Just throwing that out there…

Oh, in addition: The call from the Palin end of the spectrum in the presence of a career oriented woman generally is, "Shouldn't that woman be at home taking care of the kids?" Compare and contrast with Obama's constant call over the course of the election for fathers to be more involved in the lives of their children. There is one part of the responsibility and authority pie that cannot be increased. No matter how post-Malthusian we get, there are only 24 hours in a day, 7 days in a week, 365 days in a year (well, at least according to the Gregorian calendar. The metric calendar of the French Revolution said differently. But it was still governed by the same natural cycles). In order for women to have more opportunity outside of the home, men do have to take more responsibility inside the home than they traditionally have. But, really, is that such a bad thing? At least, is that really such a bad thing if you're not trying to pedal some crap about how the man makes the money while the woman stays at home because that's how god says it should be?

3 comments:

Tayi said...

Your point about women being "allowed" into leadership (according to fundamentalists anyway) only when men fail at leadership is interesting. I get the idea, though, that this is only acceptable because Palin is up for Vice President. She's the number two, still under the authority of a man like a proper woman ought to be. I think the fundamentalists would be much less accepting of her if she was somehow a candidate for President.

I mean, compare it to a church- I guess I don't know how it was in the church you grew up in, but in the church I used to attend, there were women in positions of authority. The pastor's wife, for example, might be in charge of the whole Sunday School program including the men teaching boys' classes, but it was OK because she was still under the authority of the pastor, who is of course male. Women are allowed to work, and even organize and direct things, as long as final authority and all credit for success ends up in the hands of a man.

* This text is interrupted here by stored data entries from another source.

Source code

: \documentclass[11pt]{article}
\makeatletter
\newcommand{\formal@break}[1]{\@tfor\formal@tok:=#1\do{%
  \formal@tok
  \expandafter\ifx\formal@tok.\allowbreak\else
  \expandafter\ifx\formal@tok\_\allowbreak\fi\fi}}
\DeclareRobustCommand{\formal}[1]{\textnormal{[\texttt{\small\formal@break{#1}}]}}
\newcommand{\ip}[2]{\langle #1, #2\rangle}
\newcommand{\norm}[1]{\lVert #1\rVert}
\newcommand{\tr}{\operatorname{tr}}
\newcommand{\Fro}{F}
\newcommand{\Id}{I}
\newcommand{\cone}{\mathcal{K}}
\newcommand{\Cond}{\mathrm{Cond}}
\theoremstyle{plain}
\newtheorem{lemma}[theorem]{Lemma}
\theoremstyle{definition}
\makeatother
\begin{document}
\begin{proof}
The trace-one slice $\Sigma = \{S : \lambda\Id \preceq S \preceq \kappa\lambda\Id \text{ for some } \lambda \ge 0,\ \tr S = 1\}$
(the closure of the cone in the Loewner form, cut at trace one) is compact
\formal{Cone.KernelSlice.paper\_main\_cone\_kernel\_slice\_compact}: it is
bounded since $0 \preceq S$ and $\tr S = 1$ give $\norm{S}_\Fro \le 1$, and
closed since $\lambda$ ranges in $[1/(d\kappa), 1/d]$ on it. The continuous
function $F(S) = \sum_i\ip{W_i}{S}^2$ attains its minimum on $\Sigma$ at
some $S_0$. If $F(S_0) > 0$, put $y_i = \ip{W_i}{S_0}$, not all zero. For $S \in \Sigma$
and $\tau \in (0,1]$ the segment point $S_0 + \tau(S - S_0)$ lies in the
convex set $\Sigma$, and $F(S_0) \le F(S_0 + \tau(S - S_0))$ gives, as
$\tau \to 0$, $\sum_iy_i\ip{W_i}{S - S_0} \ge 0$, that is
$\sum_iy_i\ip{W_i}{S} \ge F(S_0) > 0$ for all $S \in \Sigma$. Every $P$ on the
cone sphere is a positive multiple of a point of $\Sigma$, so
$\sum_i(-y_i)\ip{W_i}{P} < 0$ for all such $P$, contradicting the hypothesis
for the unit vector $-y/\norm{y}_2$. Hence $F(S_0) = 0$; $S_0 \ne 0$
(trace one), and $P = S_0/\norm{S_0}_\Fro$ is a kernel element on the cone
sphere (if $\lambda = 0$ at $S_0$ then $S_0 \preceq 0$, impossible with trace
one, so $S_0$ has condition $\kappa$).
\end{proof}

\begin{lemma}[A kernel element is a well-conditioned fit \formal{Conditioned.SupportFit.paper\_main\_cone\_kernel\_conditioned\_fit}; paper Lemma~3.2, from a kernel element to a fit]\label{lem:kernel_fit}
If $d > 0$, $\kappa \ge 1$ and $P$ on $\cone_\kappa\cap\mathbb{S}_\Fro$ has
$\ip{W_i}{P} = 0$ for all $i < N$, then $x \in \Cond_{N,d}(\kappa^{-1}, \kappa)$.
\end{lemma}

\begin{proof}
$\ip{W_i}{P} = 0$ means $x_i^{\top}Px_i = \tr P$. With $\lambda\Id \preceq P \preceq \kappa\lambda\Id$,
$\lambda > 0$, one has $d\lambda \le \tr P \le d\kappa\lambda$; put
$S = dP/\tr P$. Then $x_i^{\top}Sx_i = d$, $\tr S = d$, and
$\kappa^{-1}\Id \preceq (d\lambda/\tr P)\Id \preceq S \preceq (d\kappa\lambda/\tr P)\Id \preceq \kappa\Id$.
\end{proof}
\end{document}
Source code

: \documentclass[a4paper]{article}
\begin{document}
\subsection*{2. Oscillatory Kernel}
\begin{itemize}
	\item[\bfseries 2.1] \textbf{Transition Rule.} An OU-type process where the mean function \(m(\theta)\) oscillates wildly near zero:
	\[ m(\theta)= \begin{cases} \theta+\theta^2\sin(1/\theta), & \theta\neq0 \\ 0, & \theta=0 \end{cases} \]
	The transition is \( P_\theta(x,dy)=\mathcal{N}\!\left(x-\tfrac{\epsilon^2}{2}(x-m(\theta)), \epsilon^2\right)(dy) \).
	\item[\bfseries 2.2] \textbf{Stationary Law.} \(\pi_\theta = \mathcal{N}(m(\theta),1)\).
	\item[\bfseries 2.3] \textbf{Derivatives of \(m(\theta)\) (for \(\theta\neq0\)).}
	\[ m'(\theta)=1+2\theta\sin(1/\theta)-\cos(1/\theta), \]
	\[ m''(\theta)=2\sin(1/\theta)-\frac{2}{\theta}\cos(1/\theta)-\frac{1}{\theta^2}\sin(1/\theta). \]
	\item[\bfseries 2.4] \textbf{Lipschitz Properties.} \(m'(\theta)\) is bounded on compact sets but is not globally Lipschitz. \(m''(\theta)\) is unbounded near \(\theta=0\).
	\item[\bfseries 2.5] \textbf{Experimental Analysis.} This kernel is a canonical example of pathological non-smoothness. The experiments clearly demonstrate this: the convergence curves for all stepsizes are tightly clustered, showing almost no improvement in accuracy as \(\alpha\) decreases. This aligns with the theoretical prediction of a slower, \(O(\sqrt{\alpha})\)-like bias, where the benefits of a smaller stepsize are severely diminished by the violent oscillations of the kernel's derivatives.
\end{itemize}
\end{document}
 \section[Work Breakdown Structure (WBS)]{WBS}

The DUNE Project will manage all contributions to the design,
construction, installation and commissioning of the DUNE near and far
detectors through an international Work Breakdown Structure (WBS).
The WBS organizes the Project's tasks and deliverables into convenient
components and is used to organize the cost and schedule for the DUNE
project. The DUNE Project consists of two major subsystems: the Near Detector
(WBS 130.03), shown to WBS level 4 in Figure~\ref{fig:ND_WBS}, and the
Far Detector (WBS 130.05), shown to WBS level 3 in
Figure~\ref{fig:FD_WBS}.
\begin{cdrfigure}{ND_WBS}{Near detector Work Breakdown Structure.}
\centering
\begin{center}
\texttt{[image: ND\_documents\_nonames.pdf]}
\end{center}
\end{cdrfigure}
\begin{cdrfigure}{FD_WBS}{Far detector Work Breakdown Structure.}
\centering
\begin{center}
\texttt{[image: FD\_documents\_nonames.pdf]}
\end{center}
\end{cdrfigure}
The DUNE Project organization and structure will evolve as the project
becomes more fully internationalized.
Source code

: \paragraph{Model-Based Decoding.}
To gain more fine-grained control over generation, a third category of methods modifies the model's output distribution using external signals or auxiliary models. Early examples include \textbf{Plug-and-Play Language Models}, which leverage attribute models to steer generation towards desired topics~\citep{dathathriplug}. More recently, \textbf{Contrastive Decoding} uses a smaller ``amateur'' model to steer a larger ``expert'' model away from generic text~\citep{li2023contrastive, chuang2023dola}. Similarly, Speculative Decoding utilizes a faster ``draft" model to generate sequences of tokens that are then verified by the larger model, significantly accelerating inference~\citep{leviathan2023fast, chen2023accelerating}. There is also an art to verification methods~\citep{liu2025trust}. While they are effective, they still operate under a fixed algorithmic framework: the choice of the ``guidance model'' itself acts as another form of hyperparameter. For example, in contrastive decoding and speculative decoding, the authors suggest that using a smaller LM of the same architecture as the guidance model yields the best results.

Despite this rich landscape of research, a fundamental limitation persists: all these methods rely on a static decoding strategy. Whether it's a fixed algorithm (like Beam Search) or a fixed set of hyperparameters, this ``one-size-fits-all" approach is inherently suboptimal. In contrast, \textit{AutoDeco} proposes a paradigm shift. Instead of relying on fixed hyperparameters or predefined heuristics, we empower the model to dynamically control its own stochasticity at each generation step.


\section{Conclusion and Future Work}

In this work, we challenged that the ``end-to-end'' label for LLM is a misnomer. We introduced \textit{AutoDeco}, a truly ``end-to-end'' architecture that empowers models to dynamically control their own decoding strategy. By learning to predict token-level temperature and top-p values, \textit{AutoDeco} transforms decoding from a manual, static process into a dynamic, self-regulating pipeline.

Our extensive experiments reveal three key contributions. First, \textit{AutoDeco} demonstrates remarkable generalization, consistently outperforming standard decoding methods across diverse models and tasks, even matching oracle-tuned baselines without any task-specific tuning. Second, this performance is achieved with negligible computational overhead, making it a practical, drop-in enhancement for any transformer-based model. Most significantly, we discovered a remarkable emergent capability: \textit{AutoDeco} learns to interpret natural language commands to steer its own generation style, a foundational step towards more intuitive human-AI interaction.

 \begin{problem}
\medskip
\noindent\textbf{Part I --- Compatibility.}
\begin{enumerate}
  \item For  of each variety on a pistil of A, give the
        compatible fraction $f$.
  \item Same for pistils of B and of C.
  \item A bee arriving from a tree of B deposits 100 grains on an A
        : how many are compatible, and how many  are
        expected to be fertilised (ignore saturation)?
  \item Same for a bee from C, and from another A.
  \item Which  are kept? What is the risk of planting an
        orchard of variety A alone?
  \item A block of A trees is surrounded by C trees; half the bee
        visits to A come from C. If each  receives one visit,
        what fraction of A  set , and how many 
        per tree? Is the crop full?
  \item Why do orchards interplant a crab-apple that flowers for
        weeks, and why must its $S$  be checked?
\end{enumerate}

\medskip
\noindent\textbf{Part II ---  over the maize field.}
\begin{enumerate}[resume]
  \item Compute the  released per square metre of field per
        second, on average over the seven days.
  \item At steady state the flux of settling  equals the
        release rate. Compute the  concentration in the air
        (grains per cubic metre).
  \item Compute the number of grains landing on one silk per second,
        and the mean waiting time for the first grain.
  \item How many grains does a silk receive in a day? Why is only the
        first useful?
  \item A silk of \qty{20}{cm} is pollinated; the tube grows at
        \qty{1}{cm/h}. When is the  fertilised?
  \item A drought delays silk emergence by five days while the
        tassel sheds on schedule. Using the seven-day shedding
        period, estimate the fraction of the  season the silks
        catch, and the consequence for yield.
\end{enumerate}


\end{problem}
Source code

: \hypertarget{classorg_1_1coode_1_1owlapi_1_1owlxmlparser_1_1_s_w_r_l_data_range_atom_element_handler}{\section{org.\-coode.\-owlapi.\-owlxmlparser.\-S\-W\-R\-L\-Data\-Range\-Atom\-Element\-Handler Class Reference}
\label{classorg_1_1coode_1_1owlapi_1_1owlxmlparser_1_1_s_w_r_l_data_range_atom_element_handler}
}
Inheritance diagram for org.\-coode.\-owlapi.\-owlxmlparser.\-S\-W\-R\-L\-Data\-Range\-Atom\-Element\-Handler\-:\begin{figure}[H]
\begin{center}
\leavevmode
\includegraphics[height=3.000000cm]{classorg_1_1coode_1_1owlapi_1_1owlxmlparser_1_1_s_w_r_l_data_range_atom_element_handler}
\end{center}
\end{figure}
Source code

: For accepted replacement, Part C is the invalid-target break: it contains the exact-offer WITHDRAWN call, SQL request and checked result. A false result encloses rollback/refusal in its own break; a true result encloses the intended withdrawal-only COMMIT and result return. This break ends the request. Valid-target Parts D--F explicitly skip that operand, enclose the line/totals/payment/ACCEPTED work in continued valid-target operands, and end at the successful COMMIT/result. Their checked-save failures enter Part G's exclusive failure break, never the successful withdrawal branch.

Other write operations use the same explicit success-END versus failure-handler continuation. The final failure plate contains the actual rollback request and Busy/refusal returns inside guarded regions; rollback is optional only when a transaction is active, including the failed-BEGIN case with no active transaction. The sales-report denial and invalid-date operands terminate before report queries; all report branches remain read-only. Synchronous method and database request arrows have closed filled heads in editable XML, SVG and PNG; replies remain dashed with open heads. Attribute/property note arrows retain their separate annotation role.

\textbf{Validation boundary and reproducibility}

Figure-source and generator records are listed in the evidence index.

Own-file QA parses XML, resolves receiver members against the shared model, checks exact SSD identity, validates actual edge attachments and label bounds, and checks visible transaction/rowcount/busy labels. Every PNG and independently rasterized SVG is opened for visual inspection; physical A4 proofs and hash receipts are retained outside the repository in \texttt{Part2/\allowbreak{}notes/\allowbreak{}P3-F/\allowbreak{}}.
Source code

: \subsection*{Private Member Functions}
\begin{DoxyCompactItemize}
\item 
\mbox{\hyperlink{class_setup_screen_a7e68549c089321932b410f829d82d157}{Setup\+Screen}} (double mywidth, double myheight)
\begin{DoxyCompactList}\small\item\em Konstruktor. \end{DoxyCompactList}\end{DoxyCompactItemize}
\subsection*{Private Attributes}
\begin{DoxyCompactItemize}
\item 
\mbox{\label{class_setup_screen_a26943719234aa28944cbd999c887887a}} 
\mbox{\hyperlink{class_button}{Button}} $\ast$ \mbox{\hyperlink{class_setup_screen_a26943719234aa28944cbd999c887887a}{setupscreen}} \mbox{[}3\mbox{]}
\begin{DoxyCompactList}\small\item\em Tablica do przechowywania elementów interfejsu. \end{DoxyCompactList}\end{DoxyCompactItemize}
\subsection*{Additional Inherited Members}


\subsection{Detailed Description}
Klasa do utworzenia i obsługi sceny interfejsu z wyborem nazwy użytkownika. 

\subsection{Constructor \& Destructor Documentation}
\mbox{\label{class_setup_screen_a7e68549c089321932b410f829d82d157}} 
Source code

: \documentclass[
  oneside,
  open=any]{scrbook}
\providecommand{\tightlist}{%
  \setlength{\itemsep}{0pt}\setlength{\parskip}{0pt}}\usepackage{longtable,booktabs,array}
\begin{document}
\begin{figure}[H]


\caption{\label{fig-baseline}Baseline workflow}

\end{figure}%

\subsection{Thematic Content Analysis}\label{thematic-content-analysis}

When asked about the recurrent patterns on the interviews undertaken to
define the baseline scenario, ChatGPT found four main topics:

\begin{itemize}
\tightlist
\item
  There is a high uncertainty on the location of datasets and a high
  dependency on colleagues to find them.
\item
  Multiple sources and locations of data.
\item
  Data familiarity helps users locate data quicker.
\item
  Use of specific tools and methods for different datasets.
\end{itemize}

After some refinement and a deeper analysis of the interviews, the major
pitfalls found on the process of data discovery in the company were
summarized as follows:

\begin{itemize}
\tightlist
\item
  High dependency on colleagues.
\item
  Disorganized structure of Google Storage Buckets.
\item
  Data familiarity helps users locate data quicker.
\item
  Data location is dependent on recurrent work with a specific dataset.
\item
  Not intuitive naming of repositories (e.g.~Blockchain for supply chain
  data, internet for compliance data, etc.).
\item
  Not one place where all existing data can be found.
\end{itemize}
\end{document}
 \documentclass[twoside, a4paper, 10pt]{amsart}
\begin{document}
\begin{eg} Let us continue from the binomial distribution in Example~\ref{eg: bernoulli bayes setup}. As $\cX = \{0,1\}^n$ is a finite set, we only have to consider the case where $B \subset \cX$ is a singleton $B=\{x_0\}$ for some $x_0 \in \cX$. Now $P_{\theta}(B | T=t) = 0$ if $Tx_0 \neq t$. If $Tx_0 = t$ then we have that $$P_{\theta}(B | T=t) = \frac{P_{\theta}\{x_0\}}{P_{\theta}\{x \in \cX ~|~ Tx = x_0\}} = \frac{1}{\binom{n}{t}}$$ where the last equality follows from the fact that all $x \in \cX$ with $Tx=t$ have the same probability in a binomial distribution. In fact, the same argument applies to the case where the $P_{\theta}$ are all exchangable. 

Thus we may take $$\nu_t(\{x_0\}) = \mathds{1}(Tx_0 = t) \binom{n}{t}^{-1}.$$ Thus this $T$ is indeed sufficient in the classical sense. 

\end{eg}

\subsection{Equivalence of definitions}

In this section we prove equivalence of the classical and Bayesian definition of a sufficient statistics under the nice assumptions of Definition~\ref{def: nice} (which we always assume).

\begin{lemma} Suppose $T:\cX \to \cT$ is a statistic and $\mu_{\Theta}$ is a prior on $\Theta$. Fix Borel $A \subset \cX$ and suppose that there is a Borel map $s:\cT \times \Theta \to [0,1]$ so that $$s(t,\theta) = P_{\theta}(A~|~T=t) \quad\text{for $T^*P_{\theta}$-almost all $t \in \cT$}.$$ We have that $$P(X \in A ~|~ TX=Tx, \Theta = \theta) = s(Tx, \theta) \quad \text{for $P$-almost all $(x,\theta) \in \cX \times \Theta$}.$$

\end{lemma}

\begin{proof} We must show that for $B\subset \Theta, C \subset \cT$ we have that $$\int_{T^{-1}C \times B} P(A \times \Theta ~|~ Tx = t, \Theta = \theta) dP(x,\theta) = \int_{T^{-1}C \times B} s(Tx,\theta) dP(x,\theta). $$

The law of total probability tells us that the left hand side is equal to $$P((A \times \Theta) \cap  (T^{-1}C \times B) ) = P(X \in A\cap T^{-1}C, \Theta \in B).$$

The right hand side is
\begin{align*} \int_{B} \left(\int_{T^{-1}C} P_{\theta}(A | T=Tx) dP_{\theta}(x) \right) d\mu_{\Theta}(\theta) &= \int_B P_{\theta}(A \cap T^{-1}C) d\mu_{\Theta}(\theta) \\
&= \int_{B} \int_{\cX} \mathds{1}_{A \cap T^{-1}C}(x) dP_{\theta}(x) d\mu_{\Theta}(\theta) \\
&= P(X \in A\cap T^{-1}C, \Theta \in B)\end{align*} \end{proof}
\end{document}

Its to your credit that this fact of fundamentalist life motivated you to leave. I'm a woman, and still people don't understand when I mention that the sexism inherent in Christianity caused me a great deal of distress when I was young.

Anonymous said...

"I'm a woman, and still people don't understand when I mention that the sexism inherent in Christianity caused me a great deal of distress when I was young."

Ironically, many folks who can't understand that statement are the same ones who believe we should bring "enlightenment" to female-opressive regimes such as the Taliban.

(Note: I'm not say that Christian sexism is worse than groups like the Taliban, but I am saying that both idealogies employ obviously identifiable degrees of the same B.S.)

Tayi said...

In all fairness, even though I was the one in distress at the time, I didn't realize that much of the problem could be boiled down to sexism until I had got away from the church and had an opportunity to get my head straight. I just knew that I didn't fit into the rules for behavior (and more importantly, the rules for how to be) no matter how hard I tried. A woman who is close enough to 'feminine' to be able to conform successfully may not have the same experience.

There are plenty of women who think that the limitations placed on them are some kind of blessing. I'm enough of a radical feminist to think that this kind of subtle mental manipulation is just as horrible as overt, legally coercive sexism like you find under the Taliban. Its harder to fight, too, when women are convinced they're better off with a man taking care of them.